The Hebrew word translated "lifeless idols" by the NIV has peger, meaning "corpses", as its root. Mackie argues that this really means that the bodies of kings were buried next to the temple and cites 2 Kings 21:18, 26 as two examples of the burial of kings encroaching on temple land.

Ezekiel 43:10-12, Show the people the plan
"Son of man, describe the temple to the people of Israel, that they may be ashamed of their sins. Let them consider the plan, and if they are ashamed of all they have done, make known to them the design of the temple--its arrangement, its exits and entrances--its whole design and all its regulations and laws. Write these down before them so that they may be faithful to its design and follow all its regulations.   

"This is the law of the temple: All the surrounding area on top of the mountain will be most holy. Such is the law of the temple.   

Ezekiel is to describe the temple to the people of Israel.

Ezekiel 43:13-17, Gutter, altar, hearth...
"These are the measurements of the altar in long cubits, that cubit being a cubit and a handbreadth: Its  gutter is a cubit deep and a cubit wide, with a rim of one span around the edge. And this is the height of the altar: From the gutter on the ground up to the lower ledge it is two cubits high and a cubit wide, and from the smaller ledge up to the larger ledge it is four cubits high and a cubit  wide. The altar hearth is four cubits high, and four horns project upward from the hearth. The altar hearth is square, twelve cubits long and twelve cubits wide. The upper ledge also is square, fourteen cubits long and fourteen cubits wide, with a rim of half a cubit and a gutter of a cubit all around. The steps of the altar face east."   

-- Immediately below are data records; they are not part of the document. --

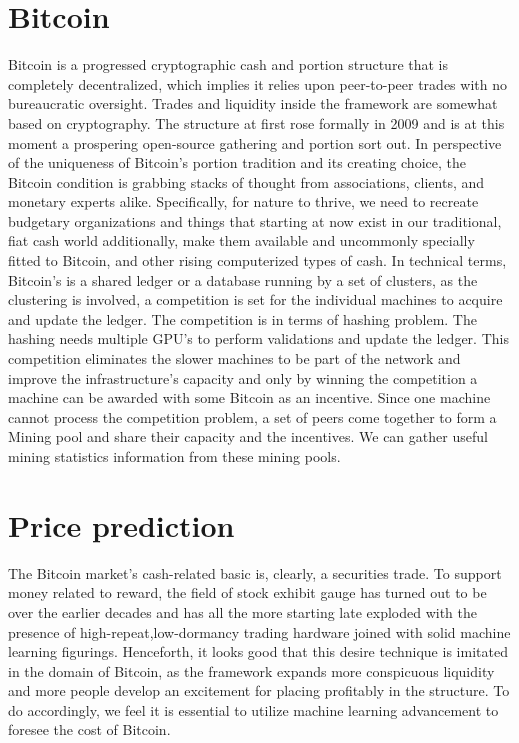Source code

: \documentclass[sigconf]{acmart}
\begin{document}
\section{Bitcoin}
Bitcoin is a progressed cryptographic cash and portion structure that is completely decentralized, which implies it relies upon peer-to-peer trades with no bureaucratic oversight. Trades and liquidity inside the framework are somewhat based on cryptography. The structure at first rose formally in 2009 and is at this moment a prospering open-source gathering and portion sort out. In perspective of the uniqueness of Bitcoin's portion tradition and its creating choice, the Bitcoin condition is grabbing stacks of thought from associations, clients, and monetary experts alike. Specifically, for nature to thrive, we need to recreate budgetary organizations and things that starting at now exist in our traditional, fiat cash world additionally, make them available and uncommonly specially fitted to Bitcoin, and other rising computerized types of cash.
In technical terms, Bitcoin's is a shared ledger or a database running by a set of clusters, as the clustering is involved, a competition is set for the individual machines to acquire and update the ledger. The competition is in terms of hashing problem. The hashing needs multiple GPU's to perform validations and update the ledger. This competition eliminates the slower machines to be part of the network and improve the infrastructure's capacity and only by winning the competition  a machine can be awarded with some Bitcoin as an incentive. Since one machine cannot process the competition problem, a set of peers come together to form a Mining pool and share their capacity and the incentives. We can gather useful mining statistics information from these mining pools.
 
 \section{Price prediction}
 The Bitcoin market's cash-related basic is, clearly, a securities trade. To support money related to reward, the field of stock exhibit gauge has turned out to be over the earlier decades and has all the more starting late exploded with the presence of high-repeat,low-dormancy trading hardware joined with solid machine learning figurings. Henceforth, it looks good that this desire technique is imitated in the domain of Bitcoin, as the framework expands more conspicuous liquidity and more people develop an excitement for placing profitably in the structure. To do accordingly, we feel it is essential to utilize machine learning advancement to foresee the cost of Bitcoin.
 
\end{document}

Parts of the area around the altar are described. The altar is quite large, about 30 feet across at the base and almost 20 feet high (Alexander)! Alexander's commentary (p. 972) has this drawing of the altar of sacrifice.
Ezekiel 43:18-27, Sacrificial system in the Third Temple
Then he said to me, "Son of man, this is what the Sovereign LORD says: These will be the regulations for sacrificing burnt offerings and sprinkling blood upon the altar when it is built: You are to give a young bull as a sin offering to the priests, who are Levites, of the family of Zadok, who come near to minister before me, declares the Sovereign LORD. You are to take some of its blood and put it on the four horns of the altar and on the four corners of the upper ledge and all around the rim, and so purify the altar and make atonement for it. You are to take the bull for the sin offering and burn it in the designated part of the temple area outside the sanctuary.   

"On the second day you are to offer a male goat without defect for a sin offering, and the altar is to be purified as it was purified with the bull. When you have finished purifying it, you are to offer a young bull and a ram from the flock, both without defect. You are to offer them before the LORD, and the priests are to sprinkle salt on them and sacrifice them as a burnt offering to the LORD.   

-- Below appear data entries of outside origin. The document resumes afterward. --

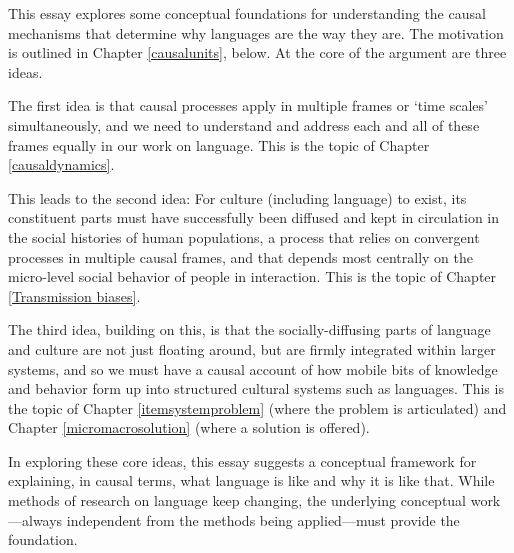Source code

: 



This essay explores some conceptual foundations for understanding the causal mechanisms that determine why languages are the way they are. The motivation is outlined in Chapter \ref{causalunits}, below. At the core of the argument are three ideas. 

The first idea is that causal processes apply in multiple frames or \textquoteleft time scales’ simultaneously, and we need to understand and address each and all of these frames equally in our work on language. This is the topic of Chapter \ref{causaldynamics}. 

This leads to the second idea: For culture (including language) to exist, its constituent parts must have successfully been diffused and kept in circulation in the social histories of human populations, a process that relies on convergent processes in multiple causal frames, and that depends most centrally on the micro-level social behavior of people in interaction. This is the topic of Chapter \ref{Transmission biases}. 

The third idea, building on this, is that the socially-diffusing parts of language and culture are not just floating around, but are firmly integrated within larger systems, and so we must have a causal account of how mobile bits of knowledge and behavior form up into structured cultural systems such as languages. This is the topic of Chapter \ref{itemsystemproblem} (where the problem is articulated) and Chapter \ref{micromacrosolution} (where a solution is offered). 

In exploring these core ideas, this essay suggests a conceptual framework for explaining, in causal terms, what language is like and why it is like that. While methods of research on language keep changing, the underlying conceptual work---always independent from the methods being applied---must provide the foundation.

"For seven days you are to provide a male goat daily for a sin offering; you are also to provide a young bull and a ram from the flock, both without defect. For seven days they are to make atonement for the altar and cleanse it; thus they will dedicate it. At the end of these days, from the eighth day on, the priests are to present your burnt offerings and fellowship offerings on the altar. Then I will accept you, declares the Sovereign LORD."  

Ezekiel reports on the requirements for the future sacrifices in this future temple. 

For the Christian commentator, the sacrifices in this new temple provide a challenge. If this is to be done after the appearance of Jesus, this seems to violate the concept of Hebrews 9, that the death of Jesus ended the need for a sacrificial system. Alexander, who views this temple as a real one to be built in the Millennium age, believes these sacrifices will be symbolic, "not efficacious"; they are pictures of sin and its consequences but do not really remove sin as only Jesus does that. (Alexander has an essay, pp. 946-52, on this topic.) In similar futuristic images in the New Testament, Revelation 21:9-27, there is no temple for God and the Lamb are "are its temple" (verse 22.)